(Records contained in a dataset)
== == ==
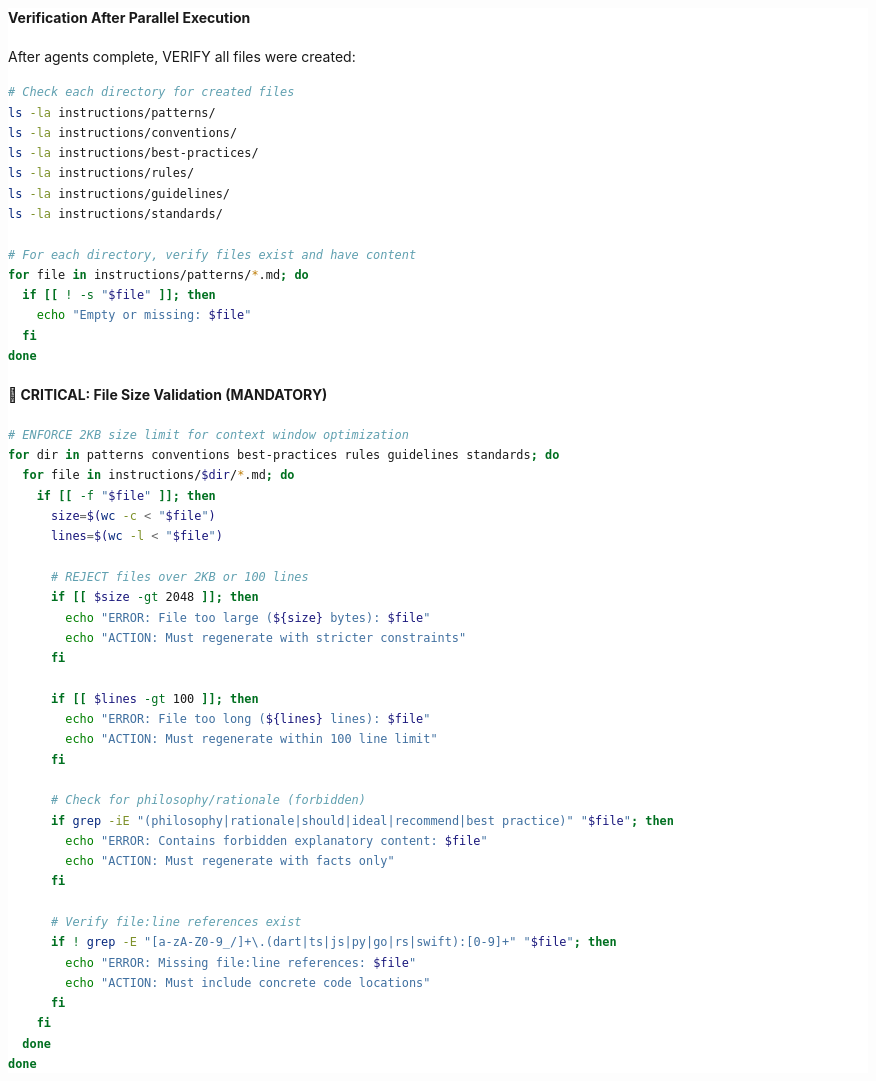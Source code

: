 #### Verification After Parallel Execution
After agents complete, VERIFY all files were created:

```bash
# Check each directory for created files
ls -la instructions/patterns/
ls -la instructions/conventions/
ls -la instructions/best-practices/
ls -la instructions/rules/
ls -la instructions/guidelines/
ls -la instructions/standards/

# For each directory, verify files exist and have content
for file in instructions/patterns/*.md; do
  if [[ ! -s "$file" ]]; then
    echo "Empty or missing: $file"
  fi
done
```

#### 🔴 CRITICAL: File Size Validation (MANDATORY)
```bash
# ENFORCE 2KB size limit for context window optimization
for dir in patterns conventions best-practices rules guidelines standards; do
  for file in instructions/$dir/*.md; do
    if [[ -f "$file" ]]; then
      size=$(wc -c < "$file")
      lines=$(wc -l < "$file")
      
      # REJECT files over 2KB or 100 lines
      if [[ $size -gt 2048 ]]; then
        echo "ERROR: File too large (${size} bytes): $file"
        echo "ACTION: Must regenerate with stricter constraints"
      fi
      
      if [[ $lines -gt 100 ]]; then
        echo "ERROR: File too long (${lines} lines): $file"
        echo "ACTION: Must regenerate within 100 line limit"
      fi
      
      # Check for philosophy/rationale (forbidden)
      if grep -iE "(philosophy|rationale|should|ideal|recommend|best practice)" "$file"; then
        echo "ERROR: Contains forbidden explanatory content: $file"
        echo "ACTION: Must regenerate with facts only"
      fi
      
      # Verify file:line references exist
      if ! grep -E "[a-zA-Z0-9_/]+\.(dart|ts|js|py|go|rs|swift):[0-9]+" "$file"; then
        echo "ERROR: Missing file:line references: $file"
        echo "ACTION: Must include concrete code locations"
      fi
    fi
  done
done
```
== == ==
◆ ACTION ITEM: Wherever a line in the entries above holds "rationale", copy that line.

◆ YOUR SOLUTION:
      # Check for philosophy/rationale (forbidden)
      if grep -iE "(philosophy|rationale|should|ideal|recommend|best practice)" "$file"; then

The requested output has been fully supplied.